**Work request:**
The required output is all lines below that contain the word "projections".

[Data — start]

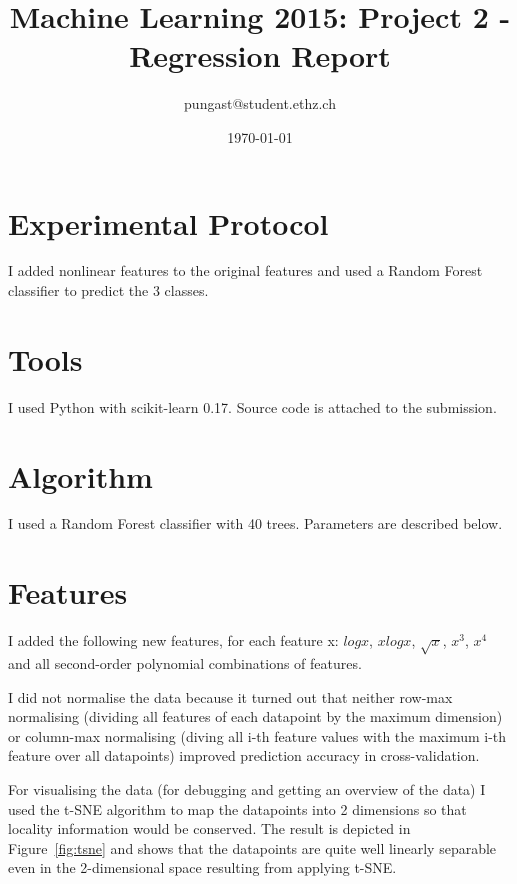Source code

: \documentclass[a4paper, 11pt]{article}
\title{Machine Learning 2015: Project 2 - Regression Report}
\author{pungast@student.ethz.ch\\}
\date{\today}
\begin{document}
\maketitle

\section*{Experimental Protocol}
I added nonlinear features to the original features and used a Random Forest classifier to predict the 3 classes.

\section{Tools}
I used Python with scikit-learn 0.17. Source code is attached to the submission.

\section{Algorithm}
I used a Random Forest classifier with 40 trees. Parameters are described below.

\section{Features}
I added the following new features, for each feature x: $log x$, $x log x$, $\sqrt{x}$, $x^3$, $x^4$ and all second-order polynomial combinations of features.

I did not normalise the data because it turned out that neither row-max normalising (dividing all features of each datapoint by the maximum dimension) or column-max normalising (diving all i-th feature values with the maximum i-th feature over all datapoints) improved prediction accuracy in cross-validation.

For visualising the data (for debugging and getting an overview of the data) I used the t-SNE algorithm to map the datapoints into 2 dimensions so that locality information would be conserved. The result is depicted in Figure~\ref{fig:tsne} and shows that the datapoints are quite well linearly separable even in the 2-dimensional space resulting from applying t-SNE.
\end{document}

[Data — finish]
[Data — start]

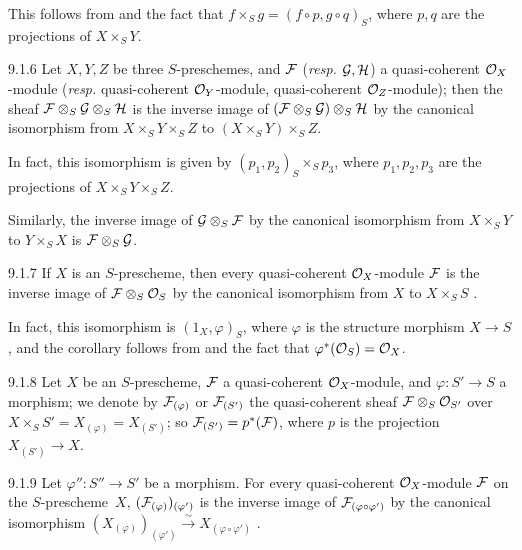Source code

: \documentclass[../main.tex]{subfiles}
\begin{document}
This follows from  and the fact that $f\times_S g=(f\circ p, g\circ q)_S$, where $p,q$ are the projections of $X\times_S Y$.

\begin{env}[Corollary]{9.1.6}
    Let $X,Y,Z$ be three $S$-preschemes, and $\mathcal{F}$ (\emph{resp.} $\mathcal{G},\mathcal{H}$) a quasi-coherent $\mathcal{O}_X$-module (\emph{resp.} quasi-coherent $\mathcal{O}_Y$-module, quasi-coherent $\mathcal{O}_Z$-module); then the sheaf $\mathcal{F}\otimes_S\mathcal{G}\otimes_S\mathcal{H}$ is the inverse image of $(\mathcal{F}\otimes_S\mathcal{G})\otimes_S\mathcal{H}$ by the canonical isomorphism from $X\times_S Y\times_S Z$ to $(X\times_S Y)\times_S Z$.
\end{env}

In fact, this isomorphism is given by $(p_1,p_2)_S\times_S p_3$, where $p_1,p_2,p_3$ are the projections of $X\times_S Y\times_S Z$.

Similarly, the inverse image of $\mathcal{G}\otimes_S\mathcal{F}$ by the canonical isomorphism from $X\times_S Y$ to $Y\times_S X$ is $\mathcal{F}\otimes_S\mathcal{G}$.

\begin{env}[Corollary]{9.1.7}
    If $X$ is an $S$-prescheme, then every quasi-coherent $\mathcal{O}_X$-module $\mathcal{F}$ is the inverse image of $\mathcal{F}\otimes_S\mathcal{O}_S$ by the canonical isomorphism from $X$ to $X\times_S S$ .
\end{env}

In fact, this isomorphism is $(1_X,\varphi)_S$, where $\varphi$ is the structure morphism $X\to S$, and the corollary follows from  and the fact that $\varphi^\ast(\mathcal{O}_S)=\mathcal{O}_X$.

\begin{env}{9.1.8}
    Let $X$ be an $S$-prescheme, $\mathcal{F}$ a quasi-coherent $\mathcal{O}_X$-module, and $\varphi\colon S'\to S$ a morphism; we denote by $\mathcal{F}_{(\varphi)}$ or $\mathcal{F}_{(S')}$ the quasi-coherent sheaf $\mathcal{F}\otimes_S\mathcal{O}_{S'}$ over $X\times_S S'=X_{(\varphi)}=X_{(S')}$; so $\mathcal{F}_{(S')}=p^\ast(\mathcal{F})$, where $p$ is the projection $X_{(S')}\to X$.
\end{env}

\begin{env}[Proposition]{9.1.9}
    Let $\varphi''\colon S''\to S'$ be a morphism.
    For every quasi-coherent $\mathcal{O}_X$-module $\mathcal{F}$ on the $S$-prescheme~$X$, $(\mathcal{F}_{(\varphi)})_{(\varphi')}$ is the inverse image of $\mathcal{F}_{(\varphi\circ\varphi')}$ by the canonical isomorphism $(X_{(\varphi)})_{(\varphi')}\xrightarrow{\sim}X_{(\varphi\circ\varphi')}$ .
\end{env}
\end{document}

[Data — finish]

**Worked solution:**
This follows from  and the fact that $f\times_S g=(f\circ p, g\circ q)_S$, where $p,q$ are the projections of $X\times_S Y$.
In fact, this isomorphism is given by $(p_1,p_2)_S\times_S p_3$, where $p_1,p_2,p_3$ are the projections of $X\times_S Y\times_S Z$.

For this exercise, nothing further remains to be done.